Las mujeres permanecían mucho tiempo dentro del hotel y se juntaban de acuerdo a su nacionalidad e idioma, siendo naturalmente el de las gallegas e italianas los grupos más numerosos. Se ocupaban del cuidado de sus hijos y el lavado de ropa, mientras tanto los hombres salían a la calle en busca de oportunidades laborales, se acercaban a la oficina del correo por si surgían novedades o algún envío de dinero en la sucursal del banco y gestionaban su futura ubicación en la oficina de trabajo del complejo.
Dicha oficina cumplía el rol más importante dentro del predio: se encargaba de la búsqueda laboral para los inmigrantes y la confección de cédulas de identidad. Mediante la proyección de películas mudas, se les contaba sobre la riqueza del país y la descripción de las principales ciudades. También se ocupaban del traslado de los arribados hacia el lugar donde hubiese tenido la fortuna de ser contratado: tras el acuerdo con el empleador, les era otorgado un pasaje gratuito, solventado por el Estado, para viajar hasta cualquier punto del país.
La búsqueda de trabajo a pie era muy frecuente en las zonas aledañas al puerto, buscando contactos y recomendaciones de compatriotas que ya estaban asentados. Entre ellos se fue creando una cadena solidaria de integración, a través de las asociaciones gallegas que ofrecían empleo directo, ayuda económica, asilo y atención médica a sus coterráneos. De esta manera, gracias a su gran capacidad de adaptación, hacia 1914 los españoles en general y gallegos en particular, ya eran dueños del 20% de los comercios en zonas urbanas de Buenos Aires y seguían creando puestos de trabajo.
La ocupación del hotel fue variando al ritmo de los grandes acontecimientos históricos: al iniciarse la Primera Guerra Mundial el flujo de arribados cayó notablemente.
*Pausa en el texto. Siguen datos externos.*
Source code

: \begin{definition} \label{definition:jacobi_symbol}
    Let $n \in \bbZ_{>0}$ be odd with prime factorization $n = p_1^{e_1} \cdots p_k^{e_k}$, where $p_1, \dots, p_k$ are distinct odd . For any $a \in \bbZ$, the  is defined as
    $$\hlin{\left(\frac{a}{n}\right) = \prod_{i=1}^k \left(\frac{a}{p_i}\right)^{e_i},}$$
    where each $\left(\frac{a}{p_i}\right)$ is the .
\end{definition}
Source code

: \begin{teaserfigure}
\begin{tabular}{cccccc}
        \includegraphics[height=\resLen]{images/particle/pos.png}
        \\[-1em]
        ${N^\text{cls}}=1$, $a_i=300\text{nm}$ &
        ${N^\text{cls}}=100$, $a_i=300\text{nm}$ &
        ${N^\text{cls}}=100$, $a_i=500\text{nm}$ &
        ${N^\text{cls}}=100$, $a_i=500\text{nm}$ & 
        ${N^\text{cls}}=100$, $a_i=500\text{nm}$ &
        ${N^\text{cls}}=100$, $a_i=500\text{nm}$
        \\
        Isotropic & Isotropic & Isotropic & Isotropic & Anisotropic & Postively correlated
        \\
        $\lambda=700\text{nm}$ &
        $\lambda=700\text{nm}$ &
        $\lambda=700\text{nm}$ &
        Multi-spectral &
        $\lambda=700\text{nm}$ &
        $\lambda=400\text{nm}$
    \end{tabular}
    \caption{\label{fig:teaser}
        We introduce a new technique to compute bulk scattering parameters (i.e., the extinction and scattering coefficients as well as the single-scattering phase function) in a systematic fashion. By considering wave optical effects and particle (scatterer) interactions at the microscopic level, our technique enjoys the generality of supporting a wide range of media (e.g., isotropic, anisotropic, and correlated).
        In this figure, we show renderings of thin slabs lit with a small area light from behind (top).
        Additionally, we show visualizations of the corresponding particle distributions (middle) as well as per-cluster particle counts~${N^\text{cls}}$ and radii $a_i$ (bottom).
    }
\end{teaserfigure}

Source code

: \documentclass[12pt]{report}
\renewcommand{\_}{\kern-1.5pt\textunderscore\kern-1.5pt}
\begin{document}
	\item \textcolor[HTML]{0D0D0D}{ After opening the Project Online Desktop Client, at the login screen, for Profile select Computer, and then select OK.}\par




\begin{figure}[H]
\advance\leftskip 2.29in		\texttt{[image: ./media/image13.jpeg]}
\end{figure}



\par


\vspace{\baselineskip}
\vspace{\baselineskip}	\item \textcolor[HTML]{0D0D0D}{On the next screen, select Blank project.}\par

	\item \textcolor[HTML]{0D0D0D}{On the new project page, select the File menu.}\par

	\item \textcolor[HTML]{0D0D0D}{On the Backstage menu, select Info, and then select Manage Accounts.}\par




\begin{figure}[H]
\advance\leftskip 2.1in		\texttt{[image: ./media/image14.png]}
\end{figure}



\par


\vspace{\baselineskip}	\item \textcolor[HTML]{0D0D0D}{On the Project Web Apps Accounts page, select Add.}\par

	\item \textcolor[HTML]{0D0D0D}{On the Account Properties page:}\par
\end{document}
Se recuperó al finalizar y los inmigrantes volvieron en grandes cantidades hasta la crisis de 1929. En la década del 30, aunque siempre hubo leyes de puertas abiertas, las condiciones de ingreso aumentaron, pidiendo llegar con un contrato de trabajo que dificultaba el acceso al país. El volumen de arribos volvió a declinar al estallar la Segunda Guerra Mundial y luego Argentina comenzó a ser menos atractiva ante la mirada del mundo.
En 1953, ya sin huéspedes, el hotel y sus oficinas cerraron definitivamente y el predio quedó abandonado. Luego de una larga ocupación militar, en septiembre de 2013 la Universidad de Tres de Febrero acordó con la Dirección Nacional de Migraciones la recuperación del predio para reabrirlo al público. Actualmente funciona como un museo dedicado a los inmigrantes que poblaron nuestro país: se estima que por allí pasaron más de un millón de personas, aunque no hay cifras oficiales sobre la cantidad de españoles.
Recuerdos de un espacio que durante medio siglo, atravesó cada uno de los gallegos que desembarcó en Argentina, ya sea para los trámites de ingreso o durante su estadía en el hotel. Símbolo de esperanza y forjador de una nueva sociedad a través del intercambio cultural, en el Hotel de Inmigrantes se escribió el último capítulo de cada arribo al país y el primer paso hacia el sueño de una vida mejor.